== Segment start ==

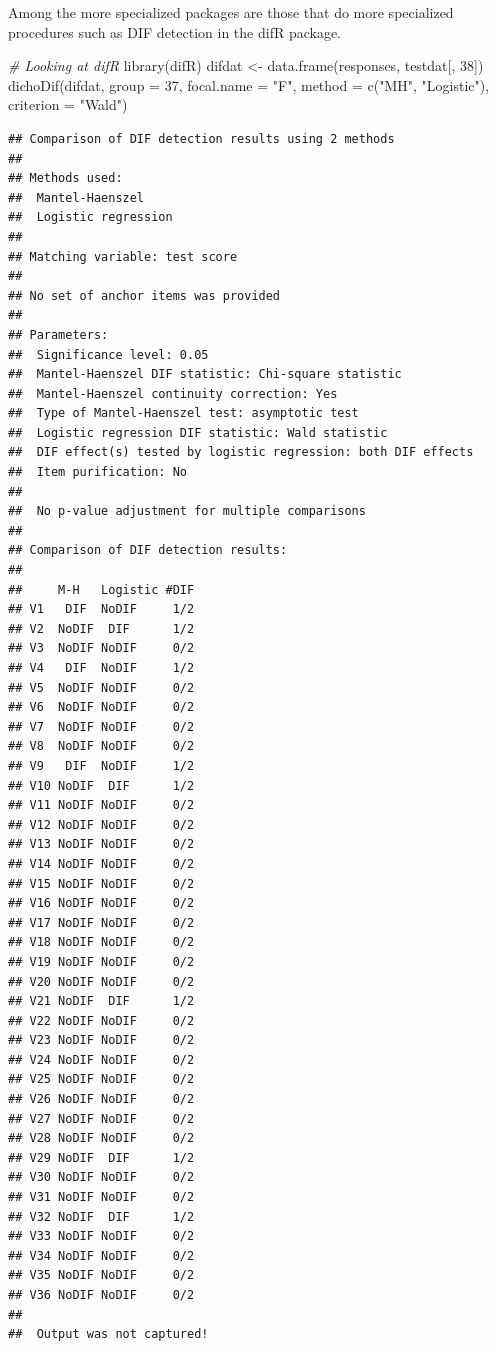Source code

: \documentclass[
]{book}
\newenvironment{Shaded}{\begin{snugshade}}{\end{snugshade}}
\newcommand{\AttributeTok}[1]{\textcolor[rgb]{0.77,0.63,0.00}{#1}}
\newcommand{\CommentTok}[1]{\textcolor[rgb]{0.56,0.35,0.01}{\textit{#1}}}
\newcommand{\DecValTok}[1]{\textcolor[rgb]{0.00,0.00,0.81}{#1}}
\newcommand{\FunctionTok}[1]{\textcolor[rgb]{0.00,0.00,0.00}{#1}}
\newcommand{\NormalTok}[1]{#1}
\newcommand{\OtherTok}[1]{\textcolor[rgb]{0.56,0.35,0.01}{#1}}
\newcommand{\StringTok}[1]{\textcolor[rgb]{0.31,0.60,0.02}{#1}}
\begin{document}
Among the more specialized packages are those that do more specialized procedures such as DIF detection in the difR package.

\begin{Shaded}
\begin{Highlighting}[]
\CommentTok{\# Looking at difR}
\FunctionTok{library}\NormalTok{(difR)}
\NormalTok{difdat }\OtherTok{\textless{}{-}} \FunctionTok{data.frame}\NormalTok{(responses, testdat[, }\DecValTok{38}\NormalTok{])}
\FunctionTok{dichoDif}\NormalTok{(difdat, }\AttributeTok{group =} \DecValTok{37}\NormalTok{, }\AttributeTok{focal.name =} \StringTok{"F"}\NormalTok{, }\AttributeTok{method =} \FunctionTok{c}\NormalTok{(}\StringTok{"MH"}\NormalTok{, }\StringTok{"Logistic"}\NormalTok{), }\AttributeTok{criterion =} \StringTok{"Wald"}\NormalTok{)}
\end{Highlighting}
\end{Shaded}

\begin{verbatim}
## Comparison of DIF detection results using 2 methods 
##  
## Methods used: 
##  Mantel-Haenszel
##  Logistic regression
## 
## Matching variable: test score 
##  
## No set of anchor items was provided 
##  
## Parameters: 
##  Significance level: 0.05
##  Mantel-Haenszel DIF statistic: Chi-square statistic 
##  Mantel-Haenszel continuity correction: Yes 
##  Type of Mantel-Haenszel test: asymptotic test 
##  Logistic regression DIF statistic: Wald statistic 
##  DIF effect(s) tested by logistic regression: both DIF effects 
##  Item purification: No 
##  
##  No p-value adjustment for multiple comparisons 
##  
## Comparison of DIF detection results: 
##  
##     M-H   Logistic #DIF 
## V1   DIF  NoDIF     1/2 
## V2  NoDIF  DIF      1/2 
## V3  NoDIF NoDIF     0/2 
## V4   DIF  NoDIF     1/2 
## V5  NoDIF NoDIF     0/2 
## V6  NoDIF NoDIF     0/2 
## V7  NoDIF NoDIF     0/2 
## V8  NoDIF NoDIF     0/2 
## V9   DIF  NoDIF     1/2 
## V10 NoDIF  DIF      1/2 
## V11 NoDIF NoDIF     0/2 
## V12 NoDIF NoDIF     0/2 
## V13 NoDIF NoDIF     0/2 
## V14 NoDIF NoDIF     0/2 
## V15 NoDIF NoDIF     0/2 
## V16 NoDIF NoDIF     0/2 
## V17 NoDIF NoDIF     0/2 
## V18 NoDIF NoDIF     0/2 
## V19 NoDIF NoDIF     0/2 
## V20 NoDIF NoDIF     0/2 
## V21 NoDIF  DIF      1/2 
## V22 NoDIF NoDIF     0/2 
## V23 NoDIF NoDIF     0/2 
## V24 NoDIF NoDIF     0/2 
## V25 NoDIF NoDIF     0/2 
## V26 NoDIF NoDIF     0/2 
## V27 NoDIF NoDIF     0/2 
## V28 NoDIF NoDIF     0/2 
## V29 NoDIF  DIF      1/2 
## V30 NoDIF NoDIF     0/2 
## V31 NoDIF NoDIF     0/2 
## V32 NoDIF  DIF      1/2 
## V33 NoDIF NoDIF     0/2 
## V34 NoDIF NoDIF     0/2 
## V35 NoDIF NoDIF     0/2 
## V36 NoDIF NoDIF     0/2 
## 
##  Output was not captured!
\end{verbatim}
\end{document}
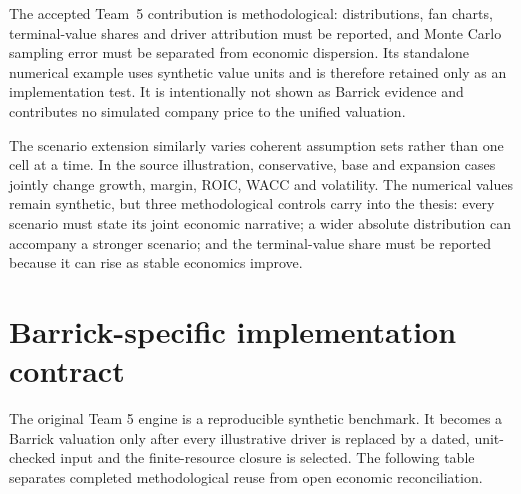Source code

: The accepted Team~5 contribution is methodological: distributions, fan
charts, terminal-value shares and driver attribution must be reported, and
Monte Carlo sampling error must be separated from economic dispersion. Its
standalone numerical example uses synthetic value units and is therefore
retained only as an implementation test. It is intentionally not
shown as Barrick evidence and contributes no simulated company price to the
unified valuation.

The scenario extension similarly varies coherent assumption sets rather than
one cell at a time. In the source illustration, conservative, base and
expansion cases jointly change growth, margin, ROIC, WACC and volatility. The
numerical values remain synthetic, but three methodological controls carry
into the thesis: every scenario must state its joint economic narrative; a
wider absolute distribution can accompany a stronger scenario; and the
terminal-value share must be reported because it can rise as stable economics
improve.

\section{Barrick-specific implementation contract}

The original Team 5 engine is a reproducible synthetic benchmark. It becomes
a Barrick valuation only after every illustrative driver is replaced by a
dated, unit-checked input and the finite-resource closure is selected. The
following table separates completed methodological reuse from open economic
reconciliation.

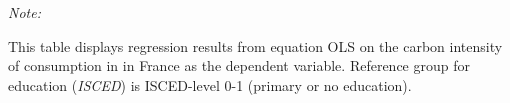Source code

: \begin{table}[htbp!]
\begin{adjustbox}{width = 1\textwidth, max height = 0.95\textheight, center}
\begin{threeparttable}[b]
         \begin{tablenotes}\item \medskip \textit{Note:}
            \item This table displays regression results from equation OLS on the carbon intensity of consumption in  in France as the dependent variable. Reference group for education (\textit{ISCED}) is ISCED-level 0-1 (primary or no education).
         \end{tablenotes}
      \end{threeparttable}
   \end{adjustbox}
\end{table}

== Segment end ==

__ASSIGNMENT__
Exact duplication is required for the lines above, from the line that contains "## V11 NoDIF" to the line that contains "## V25 NoDIF", inclusive; omit all others.

__EXPECTED ANSWER__
## V11 NoDIF NoDIF     0/2 
## V12 NoDIF NoDIF     0/2 
## V13 NoDIF NoDIF     0/2 
## V14 NoDIF NoDIF     0/2 
## V15 NoDIF NoDIF     0/2 
## V16 NoDIF NoDIF     0/2 
## V17 NoDIF NoDIF     0/2 
## V18 NoDIF NoDIF     0/2 
## V19 NoDIF NoDIF     0/2 
## V20 NoDIF NoDIF     0/2 
## V21 NoDIF  DIF      1/2 
## V22 NoDIF NoDIF     0/2 
## V23 NoDIF NoDIF     0/2 
## V24 NoDIF NoDIF     0/2 
## V25 NoDIF NoDIF     0/2 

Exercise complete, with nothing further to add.